As he helps his Democratic successor, Nikki Fried, transition into office, Agriculture Commissioner Adam Putnam is staying out of the fight over the future of the state’s concealed-carry permit program.
Putnam, a Republican who lost an August primary to Gov.-elect Ron DeSantis, sidestepped the issue when asked Tuesday about competing proposals aimed at shifting where the concealed-carry program is housed.
There’s a lot of opinions about where they will move it if they move it at all, and I’ll let the Legislature sort that all out,” Putnam said.
Putnam noted that two members of Fried’s transition team are already “embedded” in the office and he’s started meeting with Fried to help her with the transition.
Under Putnam, Florida’s concealed-carry program in 2012 became the first state in the nation to surpass the 1 million mark. Currently, there are just under 2 million permits in the Sunshine State.

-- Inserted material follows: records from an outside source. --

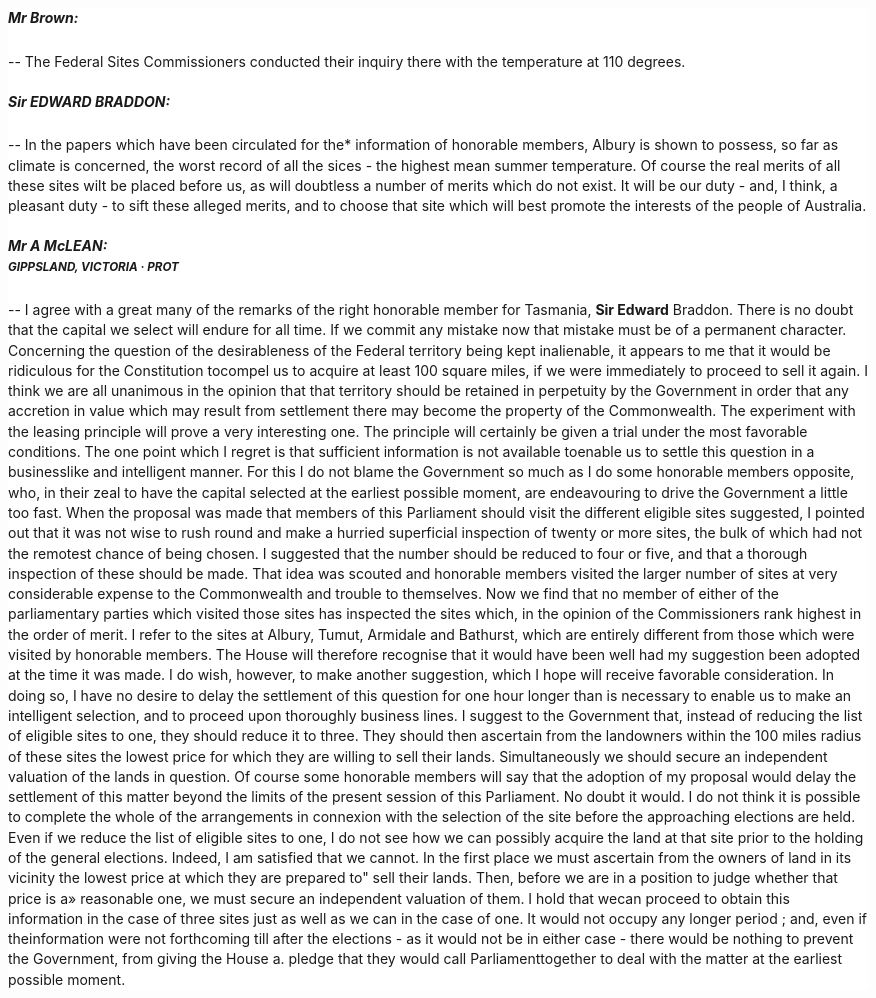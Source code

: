 ##### Mr Brown:

-- The Federal Sites Commissioners conducted their inquiry there with the temperature at 110 degrees. 

##### Sir EDWARD BRADDON:

-- In the papers which have been circulated for the* information of honorable members, Albury is shown to possess, so far as climate is concerned, the worst record of all the sices - the highest mean summer temperature. Of course the real merits of all these sites wilt be placed before us, as will doubtless a number of merits which do not exist. It will be our duty - and, I think, a pleasant duty - to sift these alleged merits, and to choose that site which will best promote the interests of the people of Australia. 

##### Mr A McLEAN:<br><small class="text-muted">GIPPSLAND, VICTORIA &middot; PROT</small>

-- I agree with a great many of the remarks of the right honorable member for Tasmania,  **Sir Edward**  Braddon. There is no doubt that the capital we select will endure for all time. If we commit any mistake now that mistake must be of a permanent character. Concerning the question of the desirableness of the Federal territory being kept inalienable, it appears to me that it would be ridiculous for the Constitution tocompel us to acquire at least 100 square miles, if we were immediately to proceed to sell it again. I think we are all unanimous in the opinion that that territory should be retained in perpetuity by the Government in order that any accretion in value which may result from settlement there may become the property of the Commonwealth. The experiment with the leasing principle will prove a very interesting one. The principle will certainly be given a trial under the most favorable conditions. The one point which I regret is that sufficient information is not available toenable us to settle this question in a businesslike and intelligent manner. For this I do not blame the Government so much as I do some honorable members opposite, who, in their zeal to have the capital selected at the earliest possible moment, are endeavouring to drive the Government a little too fast. When the proposal was made that members of this Parliament should visit the different eligible sites suggested, I pointed out that it was not wise to rush round and make a hurried superficial inspection of twenty or more sites, the bulk of which had not the remotest chance of being chosen. I suggested that the number should be reduced to four or five, and that a thorough inspection of these should be made. That idea was scouted and honorable members visited the larger number of sites at very considerable expense to the Commonwealth and trouble to themselves. Now we find that no member of either of the parliamentary parties which visited those sites has inspected the sites which, in the opinion of the Commissioners rank highest in the order of  merit. I refer to the sites at Albury, Tumut, Armidale and Bathurst, which are entirely different from those which were visited by honorable members. The House will therefore recognise that it would have been well had my suggestion been adopted at the time it was made. I do wish, however, to make another suggestion, which I hope will receive favorable consideration. In doing so, I have no desire to delay the settlement of this question for one hour longer than is necessary to enable us to make an intelligent selection, and to proceed upon thoroughly business lines. I suggest to the Government that, instead of reducing the list of eligible sites to one, they should reduce it to three. They should then ascertain from the landowners within the 100 miles radius of these sites the lowest price for which they are willing to sell their lands. Simultaneously we should secure an independent valuation of the lands in question. Of course some honorable members will say that the adoption of my proposal would delay the settlement of this matter beyond the limits of the present session of this Parliament. No doubt it would. I do not think it is possible to complete the whole of the arrangements in connexion with the selection of the site before the approaching elections are held. Even if we reduce the list of eligible sites to one, I do not see how we can possibly acquire the land at that site prior to the holding of the general elections. Indeed, I am satisfied that we cannot. In the first place we must ascertain from the owners of land in its vicinity the lowest price at which they are prepared to" sell their lands. Then, before we are in a position to judge whether that price is a» reasonable one, we must secure an independent valuation of them. I hold that wecan proceed to obtain this information in the case of three sites just as well as we can in the case of one. It would not occupy any longer period ; and, even if theinformation were not forthcoming till after the elections - as it would not be in either case - there would be nothing to prevent the Government, from giving the House a. pledge that they would call Parliamenttogether to deal with the matter at the earliest possible moment. 
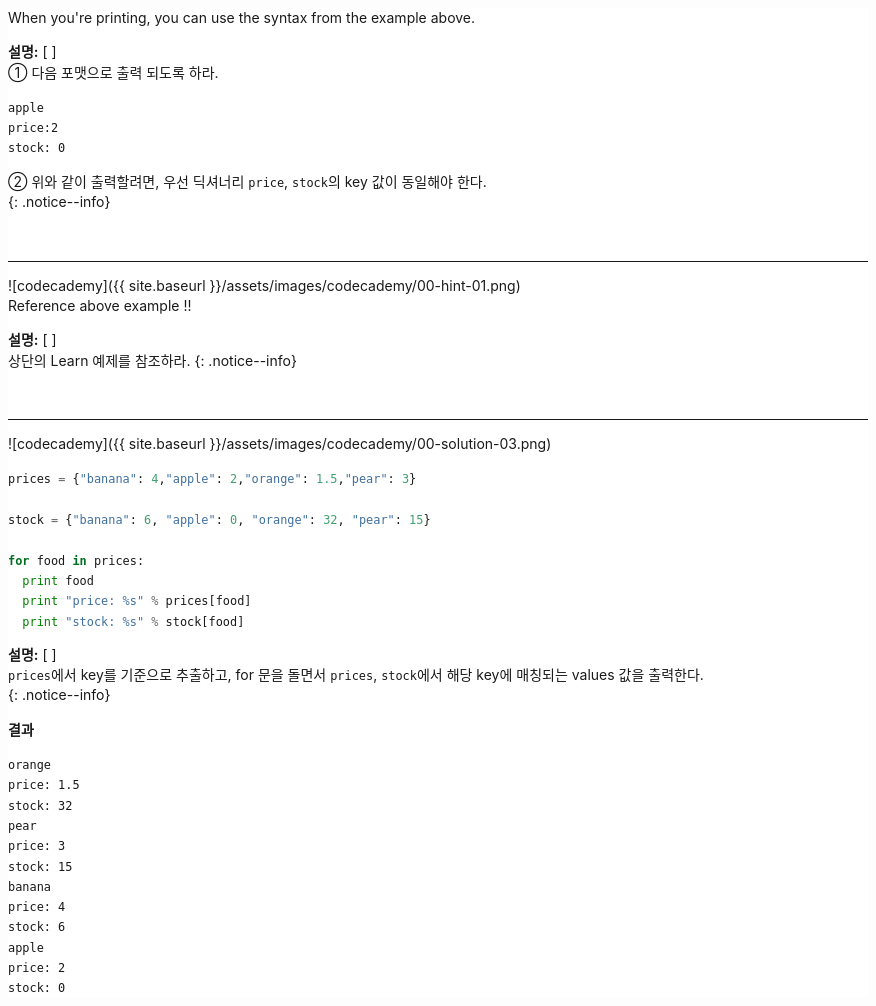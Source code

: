 When you're printing, you can use the syntax from the example above.




**설명:** [ ]          
① 다음 포맷으로 출력 되도록 하라. 
```
apple
price:2 
stock: 0
```
② 위와 같이 출력할려면, 우선 딕셔너리 `price`, `stock`의 key 값이 동일해야 한다.     
{: .notice--info}


<br>
<hr/>


![codecademy]({{ site.baseurl }}/assets/images/codecademy/00-hint-01.png)    
Reference above example !!


**설명:** [ ]          
상단의 Learn 예제를 참조하라. 
{: .notice--info}

<br>
<hr/>


![codecademy]({{ site.baseurl }}/assets/images/codecademy/00-solution-03.png)    


```python
prices = {"banana": 4,"apple": 2,"orange": 1.5,"pear": 3}

stock = {"banana": 6, "apple": 0, "orange": 32, "pear": 15}

for food in prices:
  print food
  print "price: %s" % prices[food]
  print "stock: %s" % stock[food]
```

**설명:** [ ]          
`prices`에서 key를 기준으로 추출하고, for 문을 돌면서 `prices`, `stock`에서 해당 key에 매칭되는 values 값을 출력한다.  
{: .notice--info}



**결과** 
``` 
orange
price: 1.5
stock: 32
pear
price: 3
stock: 15
banana
price: 4
stock: 6
apple
price: 2
stock: 0
```
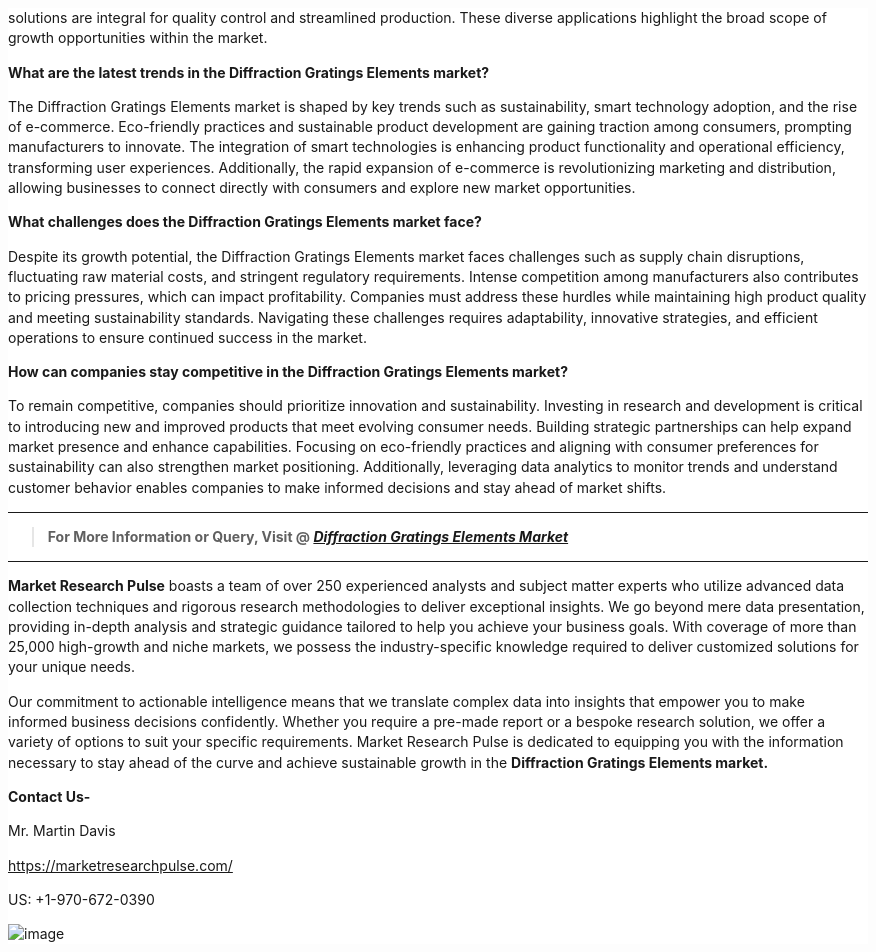 solutions are integral for quality control and streamlined production. These diverse applications highlight the broad scope of growth opportunities within the market.</p><p><strong>What are the latest trends in the Diffraction Gratings Elements market?</strong></p><p>The Diffraction Gratings Elements market is shaped by key trends such as sustainability, smart technology adoption, and the rise of e-commerce. Eco-friendly practices and sustainable product development are gaining traction among consumers, prompting manufacturers to innovate. The integration of smart technologies is enhancing product functionality and operational efficiency, transforming user experiences. Additionally, the rapid expansion of e-commerce is revolutionizing marketing and distribution, allowing businesses to connect directly with consumers and explore new market opportunities.</p><p><strong>What challenges does the Diffraction Gratings Elements market face?</strong></p><p>Despite its growth potential, the Diffraction Gratings Elements market faces challenges such as supply chain disruptions, fluctuating raw material costs, and stringent regulatory requirements. Intense competition among manufacturers also contributes to pricing pressures, which can impact profitability. Companies must address these hurdles while maintaining high product quality and meeting sustainability standards. Navigating these challenges requires adaptability, innovative strategies, and efficient operations to ensure continued success in the market.</p><p><strong>How can companies stay competitive in the Diffraction Gratings Elements market?</strong></p><p>To remain competitive, companies should prioritize innovation and sustainability. Investing in research and development is critical to introducing new and improved products that meet evolving consumer needs. Building strategic partnerships can help expand market presence and enhance capabilities. Focusing on eco-friendly practices and aligning with consumer preferences for sustainability can also strengthen market positioning. Additionally, leveraging data analytics to monitor trends and understand customer behavior enables companies to make informed decisions and stay ahead of market shifts.</p><hr /><blockquote><p><strong>For More Information or Query, Visit @&nbsp;<em><a href="https://marketresearchpulse.com/report/55191/diffraction-gratings-elements-market?utm_source=Linkedin&utm_medium=019">Diffraction Gratings Elements Market</a></em></strong></p></blockquote><hr /><p><strong>Market Research Pulse</strong> boasts a team of over 250 experienced analysts and subject matter experts who utilize advanced data collection techniques and rigorous research methodologies to deliver exceptional insights. We go beyond mere data presentation, providing in-depth analysis and strategic guidance tailored to help you achieve your business goals. With coverage of more than 25,000 high-growth and niche markets, we possess the industry-specific knowledge required to deliver customized solutions for your unique needs.</p><p>Our commitment to actionable intelligence means that we translate complex data into insights that empower you to make informed business decisions confidently. Whether you require a pre-made report or a bespoke research solution, we offer a variety of options to suit your specific requirements. Market Research Pulse is dedicated to equipping you with the information necessary to stay ahead of the curve and achieve sustainable growth in the <strong>Diffraction Gratings Elements market.</strong></p><p><strong>Contact Us-</strong></p><p>Mr. Martin Davis</p><p>https://marketresearchpulse.com/</p><p>US: +1-970-672-0390</p>
![image](https://github.com/user-attachments/assets/b282b9ad-f611-4631-bf58-72e5e839a23d)
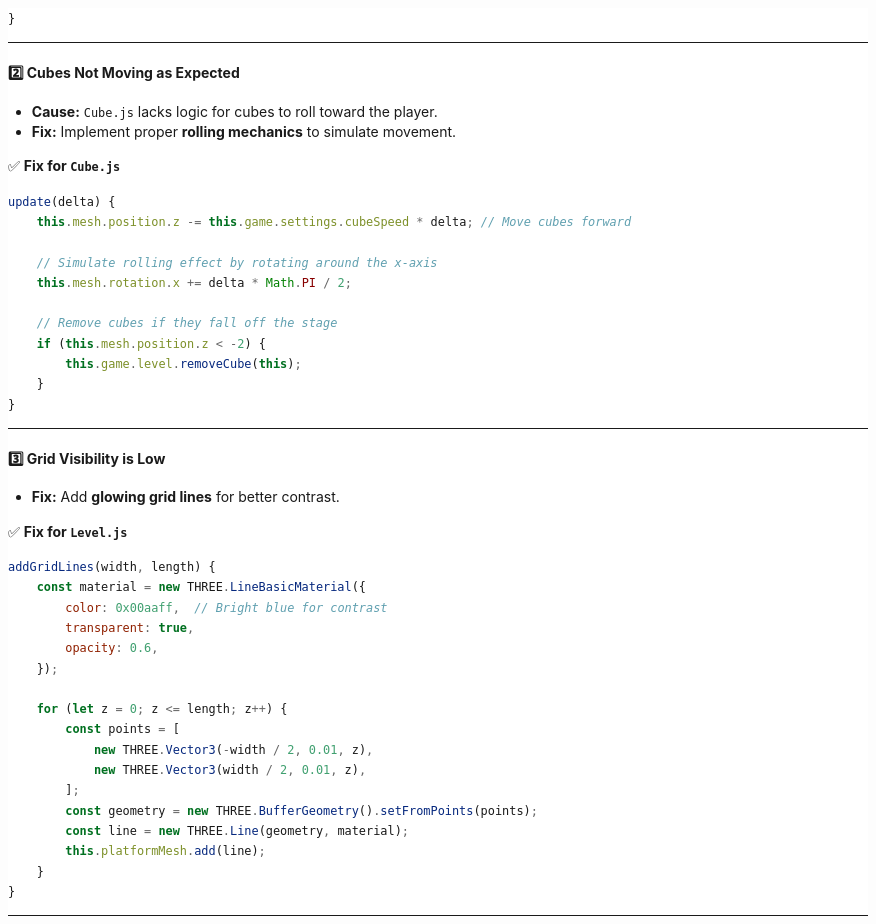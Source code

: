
 ```javascript
}
```

---

#### **2️⃣ Cubes Not Moving as Expected**

- **Cause:** `Cube.js` lacks logic for cubes to roll toward the player.
- **Fix:** Implement proper **rolling mechanics** to simulate movement.

✅ **Fix for `Cube.js`**

```javascript
update(delta) {
    this.mesh.position.z -= this.game.settings.cubeSpeed * delta; // Move cubes forward

    // Simulate rolling effect by rotating around the x-axis
    this.mesh.rotation.x += delta * Math.PI / 2;

    // Remove cubes if they fall off the stage
    if (this.mesh.position.z < -2) {
        this.game.level.removeCube(this);
    }
}
```

---

#### **3️⃣ Grid Visibility is Low**

- **Fix:** Add **glowing grid lines** for better contrast.

✅ **Fix for `Level.js`**

```javascript
addGridLines(width, length) {
    const material = new THREE.LineBasicMaterial({
        color: 0x00aaff,  // Bright blue for contrast
        transparent: true,
        opacity: 0.6,
    });

    for (let z = 0; z <= length; z++) {
        const points = [
            new THREE.Vector3(-width / 2, 0.01, z),
            new THREE.Vector3(width / 2, 0.01, z),
        ];
        const geometry = new THREE.BufferGeometry().setFromPoints(points);
        const line = new THREE.Line(geometry, material);
        this.platformMesh.add(line);
    }
}
```

---
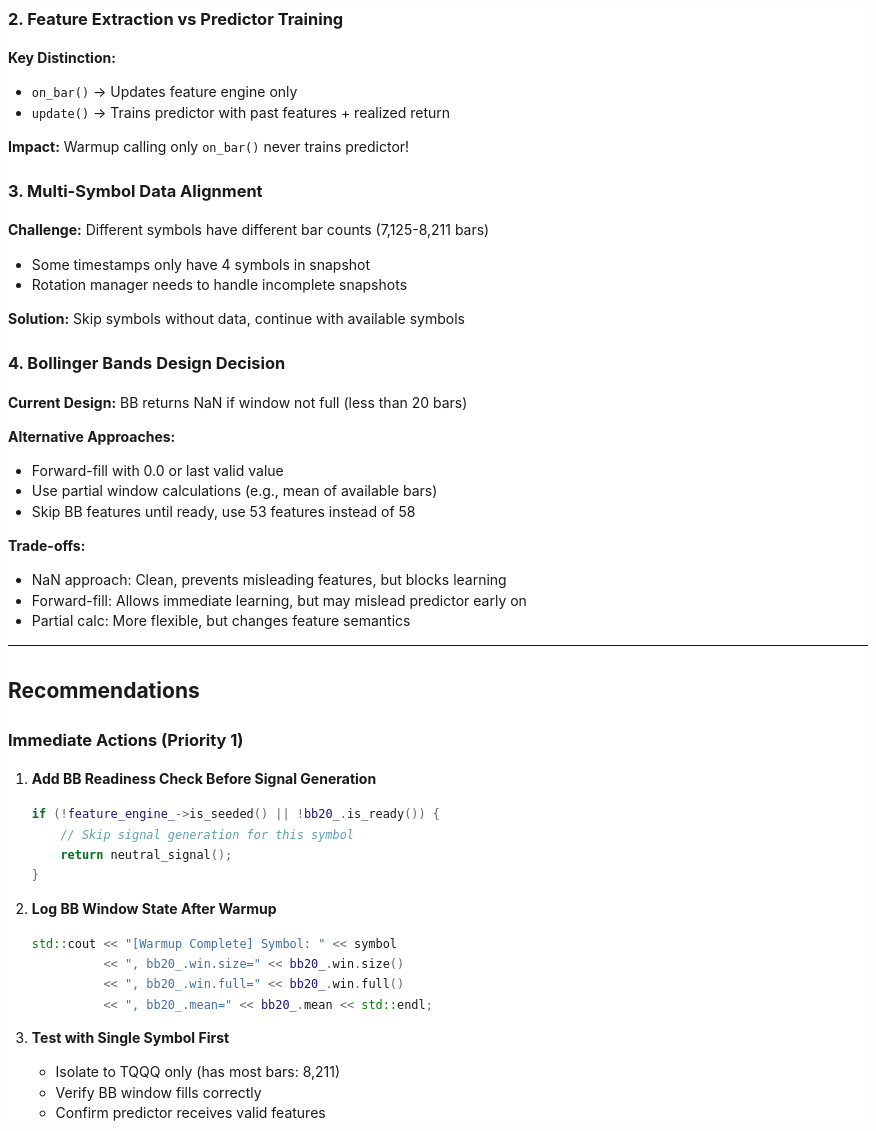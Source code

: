 ### 2. Feature Extraction vs Predictor Training
**Key Distinction:**
- `on_bar()` → Updates feature engine only
- `update()` → Trains predictor with past features + realized return

**Impact:** Warmup calling only `on_bar()` never trains predictor!

### 3. Multi-Symbol Data Alignment
**Challenge:** Different symbols have different bar counts (7,125-8,211 bars)
- Some timestamps only have 4 symbols in snapshot
- Rotation manager needs to handle incomplete snapshots

**Solution:** Skip symbols without data, continue with available symbols

### 4. Bollinger Bands Design Decision
**Current Design:** BB returns NaN if window not full (less than 20 bars)

**Alternative Approaches:**
- Forward-fill with 0.0 or last valid value
- Use partial window calculations (e.g., mean of available bars)
- Skip BB features until ready, use 53 features instead of 58

**Trade-offs:**
- NaN approach: Clean, prevents misleading features, but blocks learning
- Forward-fill: Allows immediate learning, but may mislead predictor early on
- Partial calc: More flexible, but changes feature semantics

---

## Recommendations

### Immediate Actions (Priority 1)

1. **Add BB Readiness Check Before Signal Generation**
   ```cpp
   if (!feature_engine_->is_seeded() || !bb20_.is_ready()) {
       // Skip signal generation for this symbol
       return neutral_signal();
   }
   ```

2. **Log BB Window State After Warmup**
   ```cpp
   std::cout << "[Warmup Complete] Symbol: " << symbol
             << ", bb20_.win.size=" << bb20_.win.size()
             << ", bb20_.win.full=" << bb20_.win.full()
             << ", bb20_.mean=" << bb20_.mean << std::endl;
   ```

3. **Test with Single Symbol First**
   - Isolate to TQQQ only (has most bars: 8,211)
   - Verify BB window fills correctly
   - Confirm predictor receives valid features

But, while he was running for governor this summer, Putnam drew fire after errors in the background-check process were revealed, and at least 300 permits later were revoked. The errors occurred when a Department of Agriculture and Consumer Services employee failed to review background checks and perform the requisite follow-up with applicants flagged as potentially ineligible.
Last week, Sen. Lauren Book, D-Plantation, filed a bill (SB 108) that would move the permitting process to the Florida Department of Law Enforcement.
Senate President Bill Galvano, a Republican from Bradenton, has said he will review the legislation and refer it to the appropriate committee. A companion measure has yet to be introduced in the House.
Meanwhile, the National Rifle Association’s Florida lobbyist Marion Hammer —- a former president of the national gun-rights group —- has made it known that her preference is to move the concealed-weapons permitting program to a different Cabinet office. She wants the program to be the purview of Chief Financial Officer Jimmy Patronis, a Panama City Republican.
Fried, who said she has a concealed-carry permit, made the agriculture department’s control of the program an issue following a series of reports this summer by the Tampa Bay Times and the Associated Press highlighting errors in the background checks.
After tweeting support last week for the move to the Florida Department of Law Enforcement, Fried later said she wants her agency to conduct a review of the program, a position she espoused during her campaign earlier this year.
“It is critical to Florida’s public safety that we determine where and how failures have occurred, and ensure that permits are only issued under my administration after the completion of background checks —- as plainly required under Florida law,” Fried said in a statement.
“Looking to the future, we must start the conversation of non-partisan oversight of the permit process to take politics out of public safety,” Fried continued. “Law enforcement is not subject to the whims of the political party that happens to be in power and could provide diligent oversight of the program.”